We'll start with a scene from *Plus One* (2019). We've previously defined a few functions to parse the subtitles file.

In [2]:
subs = pysrt.open('../subtitles/plus_one.srt')
subtitle_df = generate_base_subtitle_df(subs)
subtitle_df = generate_subtitle_features(subtitle_df)
subtitle_df['cleaned_text'] = subtitle_df['concat_sep_text'].map(clean_line)
sentences = partition_sentences(remove_blanks(subtitle_df['cleaned_text'].tolist()), nlp)

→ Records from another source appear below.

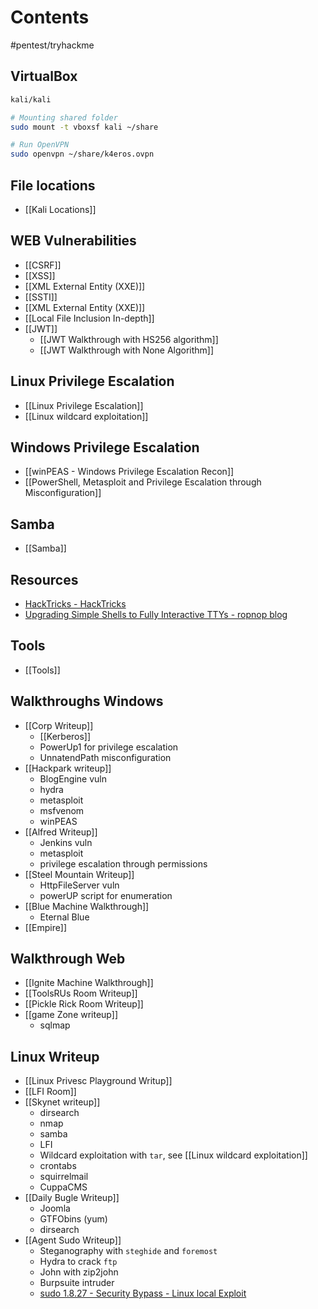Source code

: # Contents
#pentest/tryhackme


## VirtualBox 
```bash
kali/kali

# Mounting shared folder
sudo mount -t vboxsf kali ~/share

# Run OpenVPN
sudo openvpn ~/share/k4eros.ovpn
```

## File locations
* [[Kali Locations]]

## WEB Vulnerabilities
* [[CSRF]]
* [[XSS]]
* [[XML External Entity (XXE)]]
* [[SSTI]]
* [[XML External Entity (XXE)]]
* [[Local File Inclusion In-depth]]
* [[JWT]]
	* [[JWT Walkthrough with HS256 algorithm]]
	* [[JWT Walkthrough with None Algorithm]]

## Linux Privilege Escalation
* [[Linux Privilege Escalation]]
* [[Linux wildcard exploitation]]

## Windows Privilege Escalation
* [[winPEAS - Windows Privilege Escalation Recon]]
* [[PowerShell, Metasploit and Privilege Escalation through Misconfiguration]]

## Samba
* [[Samba]]

## Resources
* [HackTricks - HackTricks](https://book.hacktricks.xyz/)
* [Upgrading Simple Shells to Fully Interactive TTYs - ropnop blog](https://blog.ropnop.com/upgrading-simple-shells-to-fully-interactive-ttys/)

## Tools
* [[Tools]]

## Walkthroughs Windows
* [[Corp Writeup]]
	* [[Kerberos]]
	* PowerUp1 for privilege escalation
	* UnnatendPath misconfiguration
*  [[Hackpark writeup]]
	* BlogEngine vuln
	* hydra
	* metasploit
	* 	msfvenom
	* winPEAS
* [[Alfred Writeup]]
	* Jenkins vuln
	* metasploit
	* privilege escalation through permissions 
* [[Steel Mountain Writeup]] 
	* HttpFileServer vuln
	* powerUP script for enumeration
*  [[Blue Machine Walkthrough]] 
	* Eternal Blue
* [[Empire]]

## Walkthrough Web
* [[Ignite Machine Walkthrough]]
* [[ToolsRUs Room Writeup]]
* [[Pickle Rick Room Writeup]]
* [[game Zone writeup]]
	* sqlmap

## Linux Writeup
* [[Linux Privesc Playground Writup]]
* [[LFI Room]] 
* [[Skynet writeup]]
	* dirsearch
	* nmap
	* samba
	* LFI
	* Wildcard exploitation with `tar`, see [[Linux wildcard exploitation]]
	* crontabs
	* squirrelmail
	* CuppaCMS
* [[Daily Bugle Writeup]]
	* Joomla
	* GTFObins (yum)
	* dirsearch
* [[Agent Sudo Writeup]]
	* Steganography with `steghide` and `foremost`
	* Hydra to crack `ftp`
	* John with zip2john
	* Burpsuite intruder
	* [sudo 1.8.27 - Security Bypass - Linux local Exploit](https://www.exploit-db.com/exploits/47502)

We have a list of the film's entire sentences called `sentences`. We'll also define two more data objects at the scene level: `scene_sentences` which is a single long string of the scene's sentences, and then a `spaCy` doc of those scene-level sentences called `scene_nlp_doc`.

In [3]:
scene_sentences = (' ').join(sentences[880:976])
scene_nlp_doc = nlp(scene_sentences)

## Entity Counting
`spaCy` can conduct Entity Recognition, identifying people and organizations, as well as more abstract things like quantities or periods of time (like "tomorrow"). We can simply count up the most common entites in a scene.

In [4]:
entities = []

for ent in scene_nlp_doc.ents:
    entities.append(ent.text)
count = Counter(entities)
count.most_common(10)

[('Nate', 6),
 ('Alice', 3),
 ('Jess Ramsey', 2),
 ('first', 2),
 ('Ben King', 2),
 ('Maggie', 1),
 ('one night', 1),
 ('Alice Mori', 1),
 ('tomorrow', 1),
 ('two weeks', 1)]

In this scene, the pair (Alice and Ben King) is arguing about exes and prospective romantic partners: Nate, Maggie, and Jess Ramsey. This was a rough solution, but it worked, mostly because they're talking about named entities.

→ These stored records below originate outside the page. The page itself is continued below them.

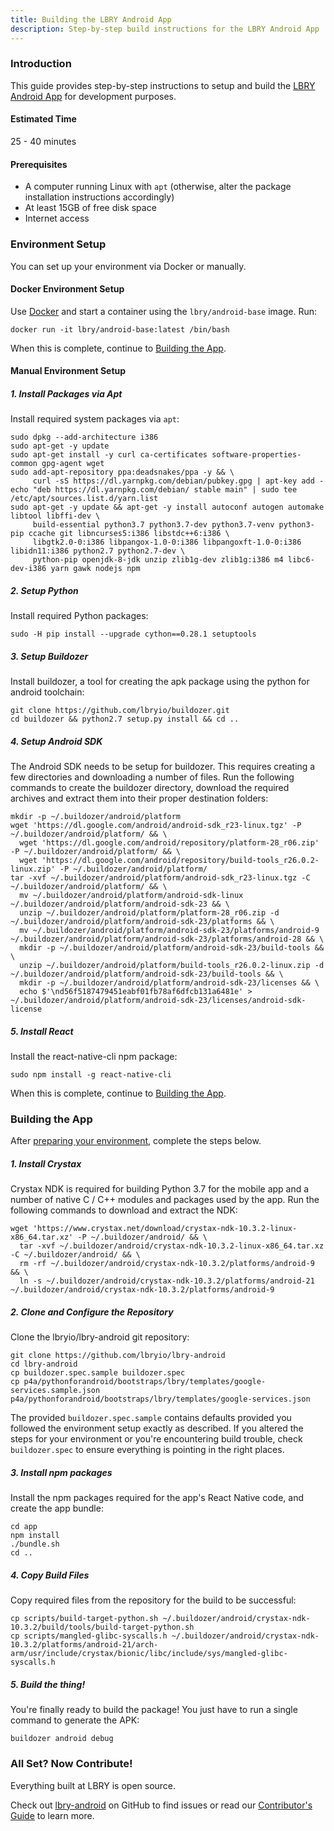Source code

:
 ```yaml
---
title: Building the LBRY Android App
description: Step-by-step build instructions for the LBRY Android App
---
```


### Introduction
This guide provides step-by-step instructions to setup and build the [LBRY Android App](https://lbry.com/android) for development purposes.

#### Estimated Time
25 - 40 minutes

#### Prerequisites
- A computer running Linux with `apt` (otherwise, alter the package installation instructions accordingly)
- At least 15GB of free disk space
- Internet access

### Environment Setup

You can set up your environment via Docker or manually.

#### Docker Environment Setup

Use [Docker](https://docs.docker.com/install/) and start a container using the `lbry/android-base` image. Run:
```
docker run -it lbry/android-base:latest /bin/bash
```

When this is complete, continue to [Building the App](#building-the-app).

#### Manual Environment Setup

##### 1. Install Packages via Apt

Install required system packages via `apt`:

```
sudo dpkg --add-architecture i386
sudo apt-get -y update
sudo apt-get install -y curl ca-certificates software-properties-common gpg-agent wget
sudo add-apt-repository ppa:deadsnakes/ppa -y && \
     curl -sS https://dl.yarnpkg.com/debian/pubkey.gpg | apt-key add -
echo "deb https://dl.yarnpkg.com/debian/ stable main" | sudo tee /etc/apt/sources.list.d/yarn.list
sudo apt-get -y update && apt-get -y install autoconf autogen automake libtool libffi-dev \
     build-essential python3.7 python3.7-dev python3.7-venv python3-pip ccache git libncurses5:i386 libstdc++6:i386 \
     libgtk2.0-0:i386 libpangox-1.0-0:i386 libpangoxft-1.0-0:i386 libidn11:i386 python2.7 python2.7-dev \
     python-pip openjdk-8-jdk unzip zlib1g-dev zlib1g:i386 m4 libc6-dev-i386 yarn gawk nodejs npm
```

##### 2. Setup Python

Install required Python packages:

```
sudo -H pip install --upgrade cython==0.28.1 setuptools
```

##### 3. Setup Buildozer

Install buildozer, a tool for creating the apk package using the python for android toolchain:

```
git clone https://github.com/lbryio/buildozer.git
cd buildozer && python2.7 setup.py install && cd ..
```

##### 4. Setup Android SDK

The Android SDK needs to be setup for buildozer. This requires creating a few directories and downloading a number of files. Run the following commands to create the buildozer directory, download the required archives and extract them into their proper destination folders:

```
mkdir -p ~/.buildozer/android/platform
wget 'https://dl.google.com/android/android-sdk_r23-linux.tgz' -P ~/.buildozer/android/platform/ && \
  wget 'https://dl.google.com/android/repository/platform-28_r06.zip' -P ~/.buildozer/android/platform/ && \
  wget 'https://dl.google.com/android/repository/build-tools_r26.0.2-linux.zip' -P ~/.buildozer/android/platform/
tar -xvf ~/.buildozer/android/platform/android-sdk_r23-linux.tgz -C ~/.buildozer/android/platform/ && \
  mv ~/.buildozer/android/platform/android-sdk-linux ~/.buildozer/android/platform/android-sdk-23 && \
  unzip ~/.buildozer/android/platform/platform-28_r06.zip -d ~/.buildozer/android/platform/android-sdk-23/platforms && \
  mv ~/.buildozer/android/platform/android-sdk-23/platforms/android-9 ~/.buildozer/android/platform/android-sdk-23/platforms/android-28 && \
  mkdir -p ~/.buildozer/android/platform/android-sdk-23/build-tools && \
  unzip ~/.buildozer/android/platform/build-tools_r26.0.2-linux.zip -d ~/.buildozer/android/platform/android-sdk-23/build-tools && \
  mkdir -p ~/.buildozer/android/platform/android-sdk-23/licenses && \
  echo $'\nd56f5187479451eabf01fb78af6dfcb131a6481e' > ~/.buildozer/android/platform/android-sdk-23/licenses/android-sdk-license
```

##### 5. Install React

Install the react-native-cli npm package:
```
sudo npm install -g react-native-cli
```

When this is complete, continue to [Building the App](#building-the-app).

### Building the App

After [preparing your environment](#setup-environment), complete the steps below.

##### 1. Install Crystax

Crystax NDK is required for building Python 3.7 for the mobile app and a number of native C / C++ modules and packages used by the app. Run the following commands to download and extract the NDK:

```
wget 'https://www.crystax.net/download/crystax-ndk-10.3.2-linux-x86_64.tar.xz' -P ~/.buildozer/android/ && \
  tar -xvf ~/.buildozer/android/crystax-ndk-10.3.2-linux-x86_64.tar.xz -C ~/.buildozer/android/ && \
  rm -rf ~/.buildozer/android/crystax-ndk-10.3.2/platforms/android-9 && \
  ln -s ~/.buildozer/android/crystax-ndk-10.3.2/platforms/android-21 ~/.buildozer/android/crystax-ndk-10.3.2/platforms/android-9
```

##### 2. Clone and Configure the Repository

Clone the lbryio/lbry-android git repository:

```
git clone https://github.com/lbryio/lbry-android
cd lbry-android
cp buildozer.spec.sample buildozer.spec
cp p4a/pythonforandroid/bootstraps/lbry/templates/google-services.sample.json p4a/pythonforandroid/bootstraps/lbry/templates/google-services.json
```

The provided `buildozer.spec.sample` contains defaults provided you followed the environment setup exactly as described. If you altered the steps for your environment or you're encountering build trouble, check `buildozer.spec` to ensure everything is pointing in the right places.

##### 3. Install npm packages

Install the npm packages required for the app's React Native code, and create the app bundle:

```
cd app
npm install
./bundle.sh
cd ..
```

##### 4. Copy Build Files

Copy required files from the repository for the build to be successful:
```
cp scripts/build-target-python.sh ~/.buildozer/android/crystax-ndk-10.3.2/build/tools/build-target-python.sh
cp scripts/mangled-glibc-syscalls.h ~/.buildozer/android/crystax-ndk-10.3.2/platforms/android-21/arch-arm/usr/include/crystax/bionic/libc/include/sys/mangled-glibc-syscalls.h
```

##### 5. Build the thing!

You're finally ready to build the package! You just have to run a single command to generate the APK:

```
buildozer android debug
```

### All Set? Now Contribute!

Everything built at LBRY is open source.

Check out [lbry-android](https://github.com/lbryio/lbry-android) on GitHub to find issues or read our [Contributor's Guide](/contribute) to learn more.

This would be further improved if we could conduct pronoun resolution to link pronouns to their original subject. This string of sentences early in the scene is all about Maggie: *Um... she was good. Yeah she was... she was really... Yeah. She was cool.* If we could tell these sentences were about Maggie, she should appear higher in our list.